Most smaller businesses grow slowly. They acquire new customers, add more products to their range, and expand into new territories as their resources permit. However, increased competition can mean that this slow rate of growth is inadequate to retain existing share-of-market. Or a business can simply reach a plateau where further growth isn’t possible without finding new sources of capital and increasing the company’s risk exposure.
At times like these, business owners may well consider the possibility of merging their company with another business. A simple definition of a merger is: “A joining together of two previously separate businesses when both businesses dissolve and fold their assets and liabilities into a newly created third business entity.” The two organisations can be similar to each other or they can be complementary to each other, but at the end of the process they become a totally new business with a new leadership and a new culture.
There are benefits to merging
Why might you want to merge your business with another business? You might want to extend your geographical reach or simply acquire a large number of new customers. You may need to diversify your product range into higher profit areas, or you may require the capacity to fund the development of new products.
However, it’s estimated that about half of all mergers fail to achieve their projected goals. This means that great care needs to be taken before beginning the often expensive and time-consuming process of merging two enterprises.

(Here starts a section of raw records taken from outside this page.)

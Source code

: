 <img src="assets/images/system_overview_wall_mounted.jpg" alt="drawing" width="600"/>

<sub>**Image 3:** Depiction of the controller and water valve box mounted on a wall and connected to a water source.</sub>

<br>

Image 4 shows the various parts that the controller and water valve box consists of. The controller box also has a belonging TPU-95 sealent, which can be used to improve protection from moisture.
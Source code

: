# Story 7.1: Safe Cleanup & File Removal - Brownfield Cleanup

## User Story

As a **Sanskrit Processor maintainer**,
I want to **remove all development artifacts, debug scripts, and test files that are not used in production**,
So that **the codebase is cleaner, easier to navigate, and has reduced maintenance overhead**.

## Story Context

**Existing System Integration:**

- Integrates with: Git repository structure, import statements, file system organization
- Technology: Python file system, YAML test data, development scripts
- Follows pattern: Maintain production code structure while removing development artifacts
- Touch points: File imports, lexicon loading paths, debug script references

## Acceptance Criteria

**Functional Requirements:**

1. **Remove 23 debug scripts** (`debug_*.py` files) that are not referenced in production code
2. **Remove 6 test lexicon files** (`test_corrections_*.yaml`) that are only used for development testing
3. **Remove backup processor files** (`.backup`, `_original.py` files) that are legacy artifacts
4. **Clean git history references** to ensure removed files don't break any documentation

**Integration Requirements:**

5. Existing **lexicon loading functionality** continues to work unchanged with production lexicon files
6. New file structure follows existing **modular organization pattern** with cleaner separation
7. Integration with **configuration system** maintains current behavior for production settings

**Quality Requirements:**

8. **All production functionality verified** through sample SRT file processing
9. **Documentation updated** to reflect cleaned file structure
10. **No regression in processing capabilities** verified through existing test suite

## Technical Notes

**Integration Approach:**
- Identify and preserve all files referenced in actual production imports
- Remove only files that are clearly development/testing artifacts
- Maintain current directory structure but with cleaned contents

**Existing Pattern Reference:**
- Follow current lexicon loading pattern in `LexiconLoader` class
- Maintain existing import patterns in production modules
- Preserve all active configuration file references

What to look for in a merger prospect
The ideal business to merge with is one that will complement your organisation. Their strengths will offset your weaknesses and the merged entity will be synergistically stronger than the two firms were individually. When evaluating a potential merger partner:
· Look at their management and decision making methods – are they similar to yours?
· Look at their culture. Is it positive? Is it compatible with yours?
· Is their marketing effective and well targeted?
· Is their approach to IT up-to-date?
· What is their risk profile – do they take too many chances or are they too risk averse?
The aim of the merger is to retain the best aspects and eliminate the weaknesses of each party. A dominant party seeking to retain a bad practice or product can easily create the foundations for a later failure of the merger.
Steps to merging
The two companies must recognise what's good about each other and what needs to be changed, and then determine jointly how they will face the future as a unified force. Before a merger can take place there are several steps that each party must take:
· Extensive due diligence must be conducted on both businesses
· Conduct a SWOT analysis on both businesses
· Decide which products will be retained and which will be dropped
· Prepare a comprehensive model showing how the new entity will operate
· Know which employees are essential and which will be let go
· Agree on a management structure including who makes decisions and how they are made
· Agree on a system of remuneration
· Pre-negotiate issues of ownership and responsibility
Invest whatever time and funds are necessary before the event, verify all financial data and get financial and legal advice before proceeding.